One to One Insight deploys advanced eye tracking technology in coordination with other research tactics to determine customer engagement with pages, interfaces and content.

 

What is Eye Tracking

Eye tracking is an advanced usability testing technique that uses high precision technology to measure exactly where a user is looking and for how long.

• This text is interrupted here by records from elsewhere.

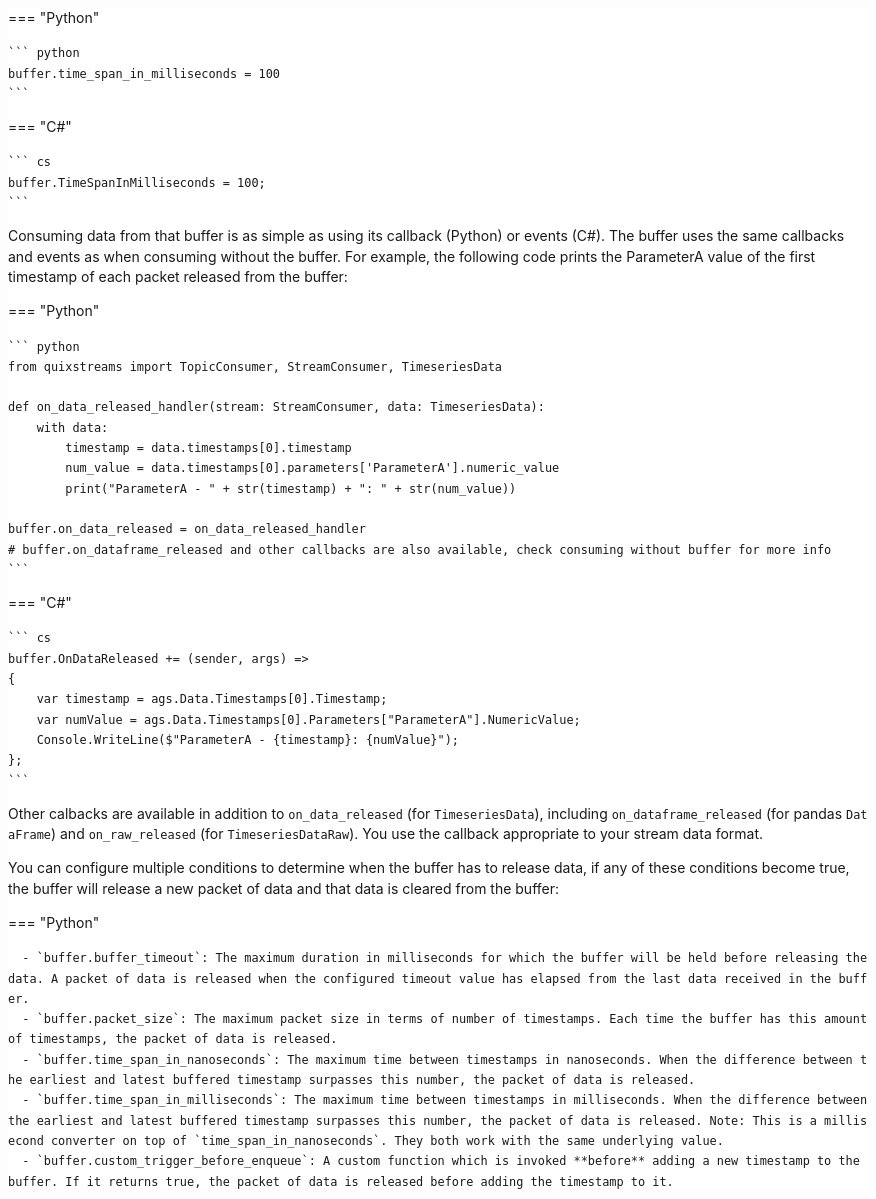 === "Python"
    
    ``` python
    buffer.time_span_in_milliseconds = 100
    ```

=== "C\#"
    
    ``` cs
    buffer.TimeSpanInMilliseconds = 100;
    ```

Consuming data from that buffer is as simple as using its callback (Python) or events (C#). The buffer uses the same callbacks and events as when consuming without the buffer. For example, the following code prints the ParameterA value of the first timestamp of each packet released from the buffer:

=== "Python"
    
    ``` python
    from quixstreams import TopicConsumer, StreamConsumer, TimeseriesData

    def on_data_released_handler(stream: StreamConsumer, data: TimeseriesData):
        with data:
            timestamp = data.timestamps[0].timestamp
            num_value = data.timestamps[0].parameters['ParameterA'].numeric_value
            print("ParameterA - " + str(timestamp) + ": " + str(num_value))
    
    buffer.on_data_released = on_data_released_handler
    # buffer.on_dataframe_released and other callbacks are also available, check consuming without buffer for more info
    ```

=== "C\#"
    
    ``` cs
    buffer.OnDataReleased += (sender, args) =>
    {
        var timestamp = ags.Data.Timestamps[0].Timestamp;
        var numValue = ags.Data.Timestamps[0].Parameters["ParameterA"].NumericValue;
        Console.WriteLine($"ParameterA - {timestamp}: {numValue}");
    };
    ```

Other calbacks are available in addition to `on_data_released` (for `TimeseriesData`), including `on_dataframe_released` (for pandas `DataFrame`) and `on_raw_released` (for `TimeseriesDataRaw`). You use the callback appropriate to your stream data format. 

You can configure multiple conditions to determine when the buffer has to release data, if any of these conditions become true, the buffer will release a new packet of data and that data is cleared from the buffer:

=== "Python"
    
      - `buffer.buffer_timeout`: The maximum duration in milliseconds for which the buffer will be held before releasing the data. A packet of data is released when the configured timeout value has elapsed from the last data received in the buffer.    
      - `buffer.packet_size`: The maximum packet size in terms of number of timestamps. Each time the buffer has this amount of timestamps, the packet of data is released.    
      - `buffer.time_span_in_nanoseconds`: The maximum time between timestamps in nanoseconds. When the difference between the earliest and latest buffered timestamp surpasses this number, the packet of data is released.    
      - `buffer.time_span_in_milliseconds`: The maximum time between timestamps in milliseconds. When the difference between the earliest and latest buffered timestamp surpasses this number, the packet of data is released. Note: This is a millisecond converter on top of `time_span_in_nanoseconds`. They both work with the same underlying value.    
      - `buffer.custom_trigger_before_enqueue`: A custom function which is invoked **before** adding a new timestamp to the buffer. If it returns true, the packet of data is released before adding the timestamp to it.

Heat Maps show gaze density

Gaze Plots show gaze order

 

Eye Tracking Process Relates to Many Touch-points Including:

  • Webpage
  • Email
  • Print
  • TV screen
  • Mobile handset
  • interface simulators

At One to One Insight we never use eye tracking in isolation, but as part of study, usually a neuromarketing or usability study. This is because eye gaze is context dependant, so simply asking someone to look at something is meaningless without being placed in a wider framework.

 

Features and Benefits of Eye Tracking

The data gained from eye tracking may reveal anomalies, such as:

  • Back tracking to the same area multiple times
  • Inability to find key information or actions
  • Inability to decide which of multiple routes to follow
  • Looking at unimportant areas before important ones
  • Long saccade patterns around the screen which may indicate confusion
  • Different demographic groups showing different gaze behaviours
 

Used to Determine Customer Touch-points such as:

  • Why one design works better than another
  • Where is best to place adverts, key messages and buttons
  • Where on a webpage do users concentrate their attention
 

How One to One Insight Conducts Eye Tracking

We own 4 Tobii eye trackers; these look just like ordinary computer monitors so are familiar to participants. They are accurate, non-obtrusive, and flexible enough to allow head movement. By measuring infra red light reflection from the pupil, we can measure:

  • Fixations: where the eye stops and attention is paid
  • Saccades: very quick eye movements where no information can be processed

This allows us to build up a gaze path showing the order in which elements were looked at and for how long. There are also easy to read heatmaps showing areas that were seen and clicked, seen but not clicked, and not seen. We can apply eye tracking to anything that can be put on a screen; web sites, mobile device interface simulators, images and videos.